Die Hersteller von Mineraldüngern mussten zuletzt deutliche Absatzeinbußen hinnehmen. Wie der Industrieverband Agrar (IVA) heute bei seiner Jahrespressekonferenz in Frankfurt meldete, ging der Verkauf von Stickstoffdüngern in den ersten neun Monaten des noch bis Ende Juni laufenden Düngejahres 2015/16 im Vergleich zum Vorjahreszeitraum um 10 % auf 1,2 Mio t zurück. Im Düngejahr 2014/15 war bei Stickstoff mengenmäßig noch ein Absatzplus von 9 % verzeichnet worden.
Der Vorsitzende des IVA-Fachbereichs Pflanzenernährung, Prof. Hermann Kuhlmann, verwies auf das im März und April sehr kühle Wetter und die niedrigen Erzeugerpreise für Getreide, Milch und Schweinefleisch.
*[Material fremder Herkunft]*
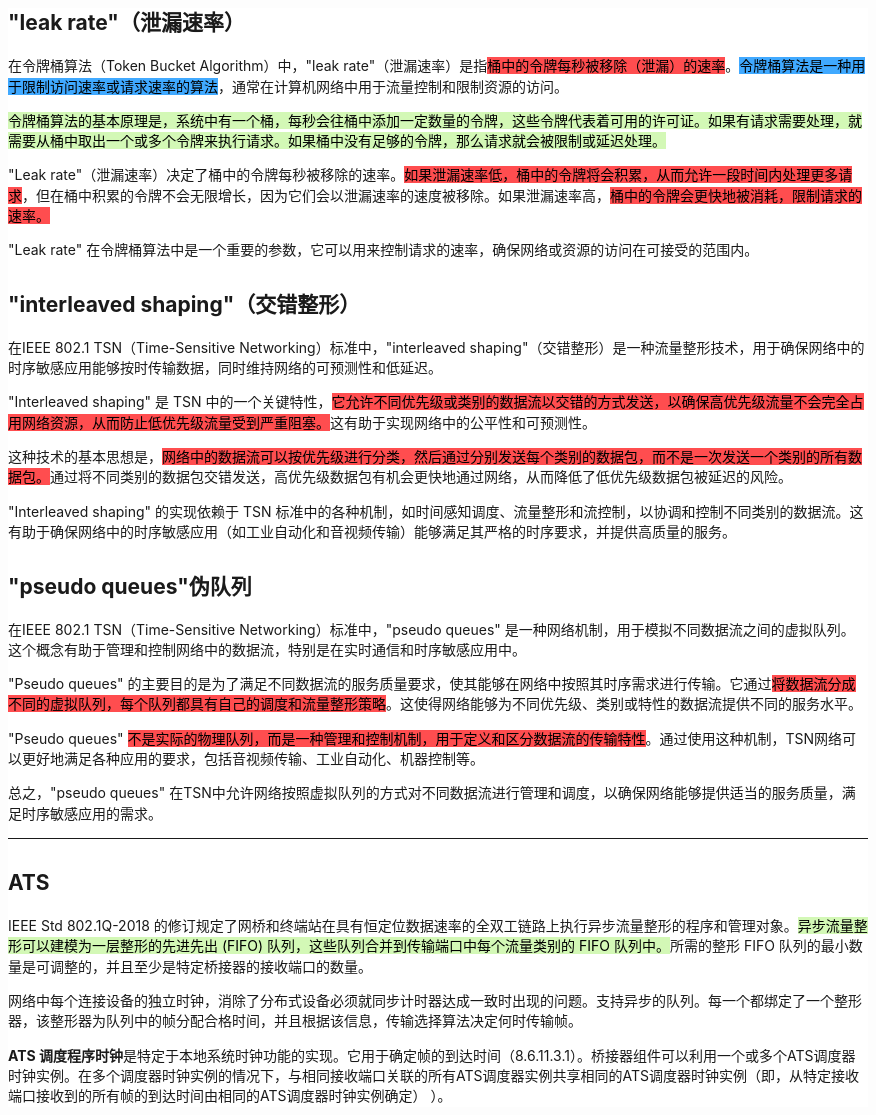 ## "leak rate"（泄漏速率）
在令牌桶算法（Token Bucket Algorithm）中，"leak rate"（泄漏速率）是指<span style="color:black;background:#ff4d4f !important;">桶中的令牌每秒被移除（泄漏）的速率</span>。<span style="color:black;background:#40a9ff !important;">令牌桶算法是一种用于限制访问速率或请求速率的算法</span>，通常在计算机网络中用于流量控制和限制资源的访问。

<span style="color:black;background:#d3f8b6 !important;">令牌桶算法的基本原理是，系统中有一个桶，每秒会往桶中添加一定数量的令牌，这些令牌代表着可用的许可证。如果有请求需要处理，就需要从桶中取出一个或多个令牌来执行请求。如果桶中没有足够的令牌，那么请求就会被限制或延迟处理。</span>

"Leak rate"（泄漏速率）决定了桶中的令牌每秒被移除的速率。<span style="color:black;background:#ff4d4f !important;">如果泄漏速率低，桶中的令牌将会积累，从而允许一段时间内处理更多请求</span>，但在桶中积累的令牌不会无限增长，因为它们会以泄漏速率的速度被移除。如果泄漏速率高，<span style="color:black;background:#ff4d4f !important;">桶中的令牌会更快地被消耗，限制请求的速率。</span>

"Leak rate" 在令牌桶算法中是一个重要的参数，它可以用来控制请求的速率，确保网络或资源的访问在可接受的范围内。

## "interleaved shaping"（交错整形）
在IEEE 802.1 TSN（Time-Sensitive Networking）标准中，"interleaved shaping"（交错整形）是一种流量整形技术，用于确保网络中的时序敏感应用能够按时传输数据，同时维持网络的可预测性和低延迟。

"Interleaved shaping" 是 TSN 中的一个关键特性，<span style="color:black;background:#ff4d4f !important;">它允许不同优先级或类别的数据流以交错的方式发送，以确保高优先级流量不会完全占用网络资源，从而防止低优先级流量受到严重阻塞。</span>这有助于实现网络中的公平性和可预测性。

这种技术的基本思想是，<span style="color:black;background:#ff4d4f !important;">网络中的数据流可以按优先级进行分类，然后通过分别发送每个类别的数据包，而不是一次发送一个类别的所有数据包。</span>通过将不同类别的数据包交错发送，高优先级数据包有机会更快地通过网络，从而降低了低优先级数据包被延迟的风险。

"Interleaved shaping" 的实现依赖于 TSN 标准中的各种机制，如时间感知调度、流量整形和流控制，以协调和控制不同类别的数据流。这有助于确保网络中的时序敏感应用（如工业自动化和音视频传输）能够满足其严格的时序要求，并提供高质量的服务。

## "pseudo queues"伪队列
在IEEE 802.1 TSN（Time-Sensitive Networking）标准中，"pseudo queues" 是一种网络机制，用于模拟不同数据流之间的虚拟队列。这个概念有助于管理和控制网络中的数据流，特别是在实时通信和时序敏感应用中。

"Pseudo queues" 的主要目的是为了满足不同数据流的服务质量要求，使其能够在网络中按照其时序需求进行传输。它通过<span style="color:black;background:#ff4d4f !important;">将数据流分成不同的虚拟队列，每个队列都具有自己的调度和流量整形策略</span>。这使得网络能够为不同优先级、类别或特性的数据流提供不同的服务水平。

"Pseudo queues" <span style="color:black;background:#ff4d4f !important;">不是实际的物理队列，而是一种管理和控制机制，用于定义和区分数据流的传输特性</span>。通过使用这种机制，TSN网络可以更好地满足各种应用的要求，包括音视频传输、工业自动化、机器控制等。

总之，"pseudo queues" 在TSN中允许网络按照虚拟队列的方式对不同数据流进行管理和调度，以确保网络能够提供适当的服务质量，满足时序敏感应用的需求。






---
## ATS

IEEE Std 802.1Q-2018 的修订规定了网桥和终端站在具有恒定位数据速率的全双工链路上执行异步流量整形的程序和管理对象。<span style="color:black;background:#d3f8b6 !important;">异步流量整形可以建模为一层整形的先进先出 (FIFO) 队列，这些队列合并到传输端口中每个流量类别的 FIFO 队列中。</span>所需的整形 FIFO 队列的最小数量是可调整的，并且至少是特定桥接器的接收端口的数量。

网络中每个连接设备的独立时钟，消除了分布式设备必须就同步计时器达成一致时出现的问题。支持异步的队列。每一个都绑定了一个整形器，该整形器为队列中的帧分配合格时间，并且根据该信息，传输选择算法决定何时传输帧。

**ATS 调度程序时钟**是特定于本地系统时钟功能的实现。它用于确定帧的到达时间（8.6.11.3.1）。桥接器组件可以利用一个或多个ATS调度器时钟实例。在多个调度器时钟实例的情况下，与相同接收端口关联的所有ATS调度器实例共享相同的ATS调度器时钟实例（即，从特定接收端口接收到的所有帧的到达时间由相同的ATS调度器时钟实例确定） ）。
Daher sei die Nachfrage der Landwirtschaft nach Stickstoffdünger in der laufenden Saison verhaltener als in den Vorjahren.
Kuhlmann hob die Bedeutung der Mineraldüngung für die Sicherung der Welternährung bei einer weiter deutlich wachsenden Weltbevölkerung hervor. Im Jahr 2050 werden rund 9,7 Milliarden Menschen auf der Erde leben. Um dann alle ausreichend ernähren zu können, muss die globale Getreideproduktion um 46 % wachsen, stellte der Fachbereichsvorsitzende fest. Da eine Ausweitung der weltweiten Anbaufläche nicht nachhaltig sei, bleibe nur eine Alternative: Auf den vorhandenen landwirtschaftlich genutzten Flächen müsse deutlich mehr geerntet werden, so Kuhlmann. Das wiederum erfordere einen höheren Einsatz von Nährstoffen für die Pflanzen in Form von Mineraldüngern.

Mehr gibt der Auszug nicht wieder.